Document images with source code:
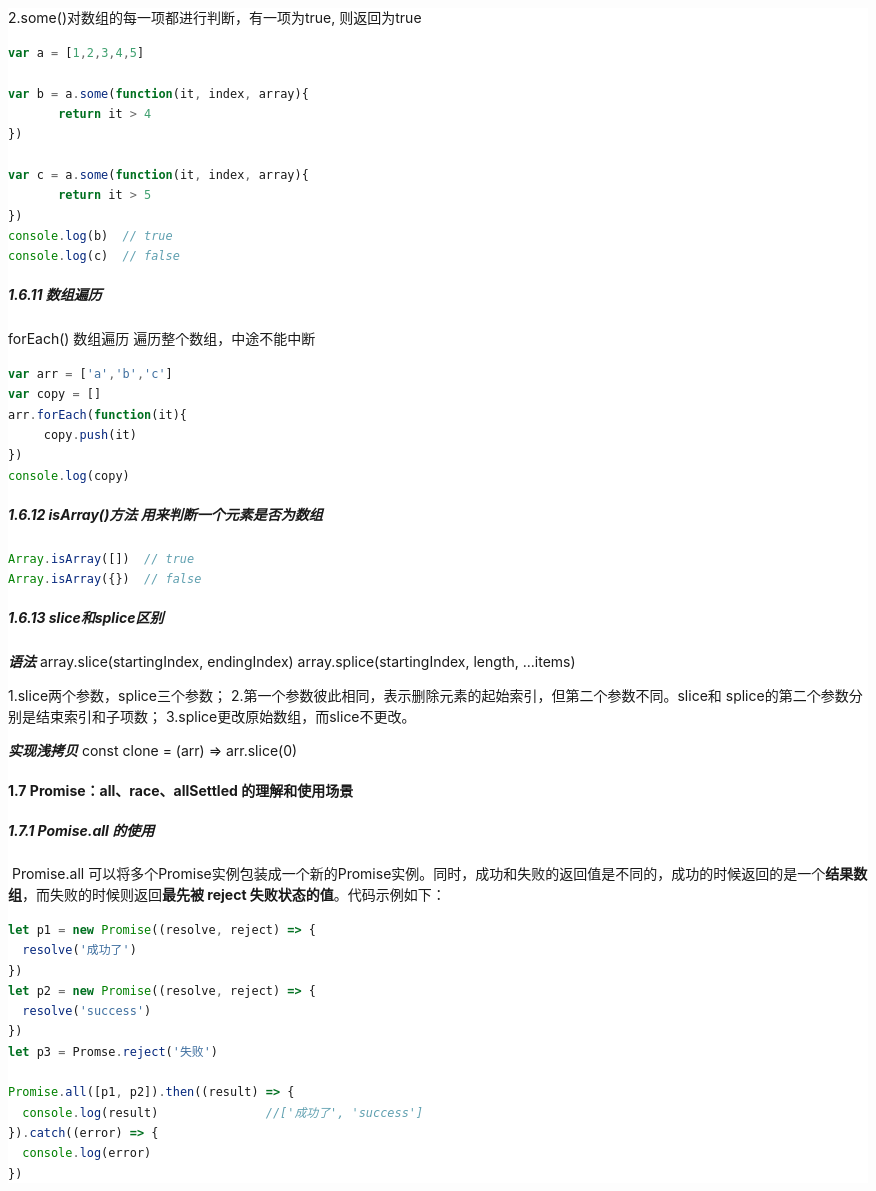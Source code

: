 2.some()对数组的每一项都进行判断，有一项为true, 则返回为true

```javascript
var a = [1,2,3,4,5]
 
var b = a.some(function(it, index, array){
       return it > 4
})
 
var c = a.some(function(it, index, array){
       return it > 5
})
console.log(b)  // true 
console.log(c)  // false 
```

##### 1.6.11 数组遍历

forEach() 数组遍历 遍历整个数组，中途不能中断
```javascript
var arr = ['a','b','c']
var copy = []
arr.forEach(function(it){
     copy.push(it)   
})
console.log(copy)
```

##### 1.6.12 isArray()方法 用来判断一个元素是否为数组

```javascript
Array.isArray([])  // true
Array.isArray({})  // false
```

##### 1.6.13 slice和splice区别

***语法***
array.slice(startingIndex, endingIndex)
array.splice(startingIndex, length, ...items)

1.slice两个参数，splice三个参数；
2.第一个参数彼此相同，表示删除元素的起始索引，但第二个参数不同。slice和 splice的第二个参数分别是结束索引和子项数；
3.splice更改原始数组，而slice不更改。

***实现浅拷贝***
const clone = (arr) => arr.slice(0)

#### 1.7 Promise：all、race、allSettled 的理解和使用场景

##### 1.7.1 Pomise.all 的使用

​		Promise.all 可以将多个Promise实例包装成一个新的Promise实例。同时，成功和失败的返回值是不同的，成功的时候返回的是一个**结果数组**，而失败的时候则返回**最先被 reject 失败状态的值**。代码示例如下：
```javascript
let p1 = new Promise((resolve, reject) => {
  resolve('成功了')
})
let p2 = new Promise((resolve, reject) => {
  resolve('success')
})
let p3 = Promse.reject('失败')

Promise.all([p1, p2]).then((result) => {
  console.log(result)               //['成功了', 'success']
}).catch((error) => {
  console.log(error)
})

```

**Task statement**
Only the text of the records is to be reproduced exactly; skip the pictures.

**Response for this exercise**
Source code

: 2.some()对数组的每一项都进行判断，有一项为true, 则返回为true

```javascript
var a = [1,2,3,4,5]
 
var b = a.some(function(it, index, array){
       return it > 4
})
 
var c = a.some(function(it, index, array){
       return it > 5
})
console.log(b)  // true 
console.log(c)  // false 
```

##### 1.6.11 数组遍历

forEach() 数组遍历 遍历整个数组，中途不能中断
```javascript
var arr = ['a','b','c']
var copy = []
arr.forEach(function(it){
     copy.push(it)   
})
console.log(copy)
```

##### 1.6.12 isArray()方法 用来判断一个元素是否为数组

```javascript
Array.isArray([])  // true
Array.isArray({})  // false
```

##### 1.6.13 slice和splice区别

***语法***
array.slice(startingIndex, endingIndex)
array.splice(startingIndex, length, ...items)

1.slice两个参数，splice三个参数；
2.第一个参数彼此相同，表示删除元素的起始索引，但第二个参数不同。slice和 splice的第二个参数分别是结束索引和子项数；
3.splice更改原始数组，而slice不更改。

***实现浅拷贝***
const clone = (arr) => arr.slice(0)

#### 1.7 Promise：all、race、allSettled 的理解和使用场景

##### 1.7.1 Pomise.all 的使用

​		Promise.all 可以将多个Promise实例包装成一个新的Promise实例。同时，成功和失败的返回值是不同的，成功的时候返回的是一个**结果数组**，而失败的时候则返回**最先被 reject 失败状态的值**。代码示例如下：
```javascript
let p1 = new Promise((resolve, reject) => {
  resolve('成功了')
})
let p2 = new Promise((resolve, reject) => {
  resolve('success')
})
let p3 = Promse.reject('失败')

Promise.all([p1, p2]).then((result) => {
  console.log(result)               //['成功了', 'success']
}).catch((error) => {
  console.log(error)
})

```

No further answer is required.